_EXERCISE INSTRUCTIONS:_ Restate the records that follow. Every word must match.

_EXTRACTED DATA:_
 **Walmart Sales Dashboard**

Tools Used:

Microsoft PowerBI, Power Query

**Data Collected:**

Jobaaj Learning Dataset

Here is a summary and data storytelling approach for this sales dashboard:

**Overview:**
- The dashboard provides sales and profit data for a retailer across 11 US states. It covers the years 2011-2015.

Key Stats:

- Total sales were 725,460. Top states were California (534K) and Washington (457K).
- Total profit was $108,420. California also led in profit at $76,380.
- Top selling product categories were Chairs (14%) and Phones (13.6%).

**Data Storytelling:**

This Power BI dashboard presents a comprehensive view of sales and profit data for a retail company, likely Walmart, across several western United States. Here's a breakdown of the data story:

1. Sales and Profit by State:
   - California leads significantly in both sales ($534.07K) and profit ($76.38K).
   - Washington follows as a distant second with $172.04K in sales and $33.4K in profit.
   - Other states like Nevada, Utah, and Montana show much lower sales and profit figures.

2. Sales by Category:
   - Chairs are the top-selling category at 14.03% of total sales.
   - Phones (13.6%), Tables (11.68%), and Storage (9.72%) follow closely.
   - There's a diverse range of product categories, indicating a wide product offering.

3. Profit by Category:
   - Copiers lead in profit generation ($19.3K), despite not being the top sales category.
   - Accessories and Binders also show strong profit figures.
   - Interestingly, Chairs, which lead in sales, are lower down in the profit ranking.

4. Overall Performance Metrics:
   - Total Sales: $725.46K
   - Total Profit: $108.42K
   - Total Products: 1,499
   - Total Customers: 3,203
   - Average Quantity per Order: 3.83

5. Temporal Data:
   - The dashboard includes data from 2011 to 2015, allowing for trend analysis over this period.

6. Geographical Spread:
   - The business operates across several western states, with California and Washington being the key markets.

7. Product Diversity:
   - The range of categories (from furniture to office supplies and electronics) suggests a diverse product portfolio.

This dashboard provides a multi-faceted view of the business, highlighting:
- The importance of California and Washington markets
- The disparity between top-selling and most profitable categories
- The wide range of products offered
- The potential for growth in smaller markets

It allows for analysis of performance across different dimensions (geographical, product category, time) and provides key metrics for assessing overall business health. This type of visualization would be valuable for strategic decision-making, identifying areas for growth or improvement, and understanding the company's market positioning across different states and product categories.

_WRITTEN RESPONSE:_
 **Walmart Sales Dashboard**

Tools Used:

Microsoft PowerBI, Power Query

**Data Collected:**

Jobaaj Learning Dataset

Here is a summary and data storytelling approach for this sales dashboard:

**Overview:**
- The dashboard provides sales and profit data for a retailer across 11 US states. It covers the years 2011-2015.

Key Stats:

- Total sales were 725,460. Top states were California (534K) and Washington (457K).
- Total profit was $108,420. California also led in profit at $76,380.
- Top selling product categories were Chairs (14%) and Phones (13.6%).

**Data Storytelling:**

This Power BI dashboard presents a comprehensive view of sales and profit data for a retail company, likely Walmart, across several western United States. Here's a breakdown of the data story:

1. Sales and Profit by State:
   - California leads significantly in both sales ($534.07K) and profit ($76.38K).
   - Washington follows as a distant second with $172.04K in sales and $33.4K in profit.
   - Other states like Nevada, Utah, and Montana show much lower sales and profit figures.

2. Sales by Category:
   - Chairs are the top-selling category at 14.03% of total sales.
   - Phones (13.6%), Tables (11.68%), and Storage (9.72%) follow closely.
   - There's a diverse range of product categories, indicating a wide product offering.

3. Profit by Category:
   - Copiers lead in profit generation ($19.3K), despite not being the top sales category.
   - Accessories and Binders also show strong profit figures.
   - Interestingly, Chairs, which lead in sales, are lower down in the profit ranking.

4. Overall Performance Metrics:
   - Total Sales: $725.46K
   - Total Profit: $108.42K
   - Total Products: 1,499
   - Total Customers: 3,203
   - Average Quantity per Order: 3.83

5. Temporal Data:
   - The dashboard includes data from 2011 to 2015, allowing for trend analysis over this period.

6. Geographical Spread:
   - The business operates across several western states, with California and Washington being the key markets.

7. Product Diversity:
   - The range of categories (from furniture to office supplies and electronics) suggests a diverse product portfolio.

This dashboard provides a multi-faceted view of the business, highlighting:
- The importance of California and Washington markets
- The disparity between top-selling and most profitable categories
- The wide range of products offered
- The potential for growth in smaller markets

It allows for analysis of performance across different dimensions (geographical, product category, time) and provides key metrics for assessing overall business health. This type of visualization would be valuable for strategic decision-making, identifying areas for growth or improvement, and understanding the company's market positioning across different states and product categories.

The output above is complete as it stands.